Task description:
Would you copy the line that includes "- Bisogno di spiegazioni interpretabili." and every line that follows it, down to the last line of the listing below, exactly as they stand?

════════════════

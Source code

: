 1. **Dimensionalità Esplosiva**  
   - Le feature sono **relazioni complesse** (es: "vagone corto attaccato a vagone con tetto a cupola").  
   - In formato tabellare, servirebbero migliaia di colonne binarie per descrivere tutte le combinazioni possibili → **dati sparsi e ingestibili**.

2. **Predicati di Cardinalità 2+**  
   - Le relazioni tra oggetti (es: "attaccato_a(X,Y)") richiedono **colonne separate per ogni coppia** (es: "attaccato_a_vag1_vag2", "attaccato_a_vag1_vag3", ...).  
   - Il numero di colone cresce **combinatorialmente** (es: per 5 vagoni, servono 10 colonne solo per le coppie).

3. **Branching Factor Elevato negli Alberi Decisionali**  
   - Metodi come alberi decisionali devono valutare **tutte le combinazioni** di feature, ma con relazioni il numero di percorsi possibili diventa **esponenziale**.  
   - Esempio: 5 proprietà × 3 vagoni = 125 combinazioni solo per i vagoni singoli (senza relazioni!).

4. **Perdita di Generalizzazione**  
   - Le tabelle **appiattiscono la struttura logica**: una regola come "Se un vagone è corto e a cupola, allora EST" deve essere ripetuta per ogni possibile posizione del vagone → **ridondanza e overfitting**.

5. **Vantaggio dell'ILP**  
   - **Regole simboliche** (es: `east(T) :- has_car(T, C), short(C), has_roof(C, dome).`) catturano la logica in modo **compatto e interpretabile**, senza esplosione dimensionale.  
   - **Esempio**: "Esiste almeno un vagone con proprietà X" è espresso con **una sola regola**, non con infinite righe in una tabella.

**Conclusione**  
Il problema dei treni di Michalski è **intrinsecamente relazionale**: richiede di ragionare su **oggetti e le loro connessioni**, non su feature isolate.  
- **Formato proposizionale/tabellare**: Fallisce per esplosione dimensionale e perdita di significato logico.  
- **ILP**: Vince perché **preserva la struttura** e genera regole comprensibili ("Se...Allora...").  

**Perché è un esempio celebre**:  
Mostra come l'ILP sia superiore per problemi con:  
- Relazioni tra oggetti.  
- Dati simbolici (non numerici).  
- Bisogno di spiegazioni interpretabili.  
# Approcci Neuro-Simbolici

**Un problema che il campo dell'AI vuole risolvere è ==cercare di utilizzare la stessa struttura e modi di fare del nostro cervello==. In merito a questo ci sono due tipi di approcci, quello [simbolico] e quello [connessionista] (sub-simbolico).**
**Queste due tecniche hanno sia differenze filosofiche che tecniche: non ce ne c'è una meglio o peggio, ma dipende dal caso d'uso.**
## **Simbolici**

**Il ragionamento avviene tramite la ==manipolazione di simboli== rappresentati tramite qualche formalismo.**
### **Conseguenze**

════════════════

Response for this exercise:
- Bisogno di spiegazioni interpretabili.  
# Approcci Neuro-Simbolici

**Un problema che il campo dell'AI vuole risolvere è ==cercare di utilizzare la stessa struttura e modi di fare del nostro cervello==. In merito a questo ci sono due tipi di approcci, quello [simbolico] e quello [connessionista] (sub-simbolico).**
**Queste due tecniche hanno sia differenze filosofiche che tecniche: non ce ne c'è una meglio o peggio, ma dipende dal caso d'uso.**
## **Simbolici**

**Il ragionamento avviene tramite la ==manipolazione di simboli== rappresentati tramite qualche formalismo.**
### **Conseguenze**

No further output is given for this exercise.